- Work task -
Word for word, retype every record in the listing.

- Extracted material -
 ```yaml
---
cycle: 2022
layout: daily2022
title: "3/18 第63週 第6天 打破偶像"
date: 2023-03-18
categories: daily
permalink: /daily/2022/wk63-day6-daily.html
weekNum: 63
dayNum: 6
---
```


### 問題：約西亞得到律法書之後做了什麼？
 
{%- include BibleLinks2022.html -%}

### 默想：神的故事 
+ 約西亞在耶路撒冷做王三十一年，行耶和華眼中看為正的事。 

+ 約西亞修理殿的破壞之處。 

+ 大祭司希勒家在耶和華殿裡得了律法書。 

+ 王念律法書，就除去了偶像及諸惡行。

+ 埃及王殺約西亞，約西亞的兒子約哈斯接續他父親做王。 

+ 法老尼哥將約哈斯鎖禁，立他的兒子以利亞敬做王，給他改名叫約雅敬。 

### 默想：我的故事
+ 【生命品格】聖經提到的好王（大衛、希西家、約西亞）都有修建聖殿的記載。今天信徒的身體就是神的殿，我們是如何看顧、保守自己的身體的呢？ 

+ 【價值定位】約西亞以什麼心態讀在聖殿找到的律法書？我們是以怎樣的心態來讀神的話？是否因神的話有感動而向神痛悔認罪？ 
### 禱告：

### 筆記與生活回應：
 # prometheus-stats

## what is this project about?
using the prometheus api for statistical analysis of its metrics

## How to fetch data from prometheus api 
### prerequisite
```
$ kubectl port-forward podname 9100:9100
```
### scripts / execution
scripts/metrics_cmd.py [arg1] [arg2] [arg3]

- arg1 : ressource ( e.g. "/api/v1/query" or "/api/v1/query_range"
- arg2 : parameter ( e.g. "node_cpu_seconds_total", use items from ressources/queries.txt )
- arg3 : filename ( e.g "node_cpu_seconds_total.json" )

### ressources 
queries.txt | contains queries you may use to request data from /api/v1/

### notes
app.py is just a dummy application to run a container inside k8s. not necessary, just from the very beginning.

- Result for this task -
 ```yaml
---
cycle: 2022
layout: daily2022
title: "3/18 第63週 第6天 打破偶像"
date: 2023-03-18
categories: daily
permalink: /daily/2022/wk63-day6-daily.html
weekNum: 63
dayNum: 6
---
```


### 問題：約西亞得到律法書之後做了什麼？
 
{%- include BibleLinks2022.html -%}

### 默想：神的故事 
+ 約西亞在耶路撒冷做王三十一年，行耶和華眼中看為正的事。 

+ 約西亞修理殿的破壞之處。 

+ 大祭司希勒家在耶和華殿裡得了律法書。 

+ 王念律法書，就除去了偶像及諸惡行。

+ 埃及王殺約西亞，約西亞的兒子約哈斯接續他父親做王。 

+ 法老尼哥將約哈斯鎖禁，立他的兒子以利亞敬做王，給他改名叫約雅敬。 

### 默想：我的故事
+ 【生命品格】聖經提到的好王（大衛、希西家、約西亞）都有修建聖殿的記載。今天信徒的身體就是神的殿，我們是如何看顧、保守自己的身體的呢？ 

+ 【價值定位】約西亞以什麼心態讀在聖殿找到的律法書？我們是以怎樣的心態來讀神的話？是否因神的話有感動而向神痛悔認罪？ 
### 禱告：

### 筆記與生活回應：
 # prometheus-stats

## what is this project about?
using the prometheus api for statistical analysis of its metrics

## How to fetch data from prometheus api 
### prerequisite
```
$ kubectl port-forward podname 9100:9100
```
### scripts / execution
scripts/metrics_cmd.py [arg1] [arg2] [arg3]

- arg1 : ressource ( e.g. "/api/v1/query" or "/api/v1/query_range"
- arg2 : parameter ( e.g. "node_cpu_seconds_total", use items from ressources/queries.txt )
- arg3 : filename ( e.g "node_cpu_seconds_total.json" )

### ressources 
queries.txt | contains queries you may use to request data from /api/v1/

### notes
app.py is just a dummy application to run a container inside k8s. not necessary, just from the very beginning.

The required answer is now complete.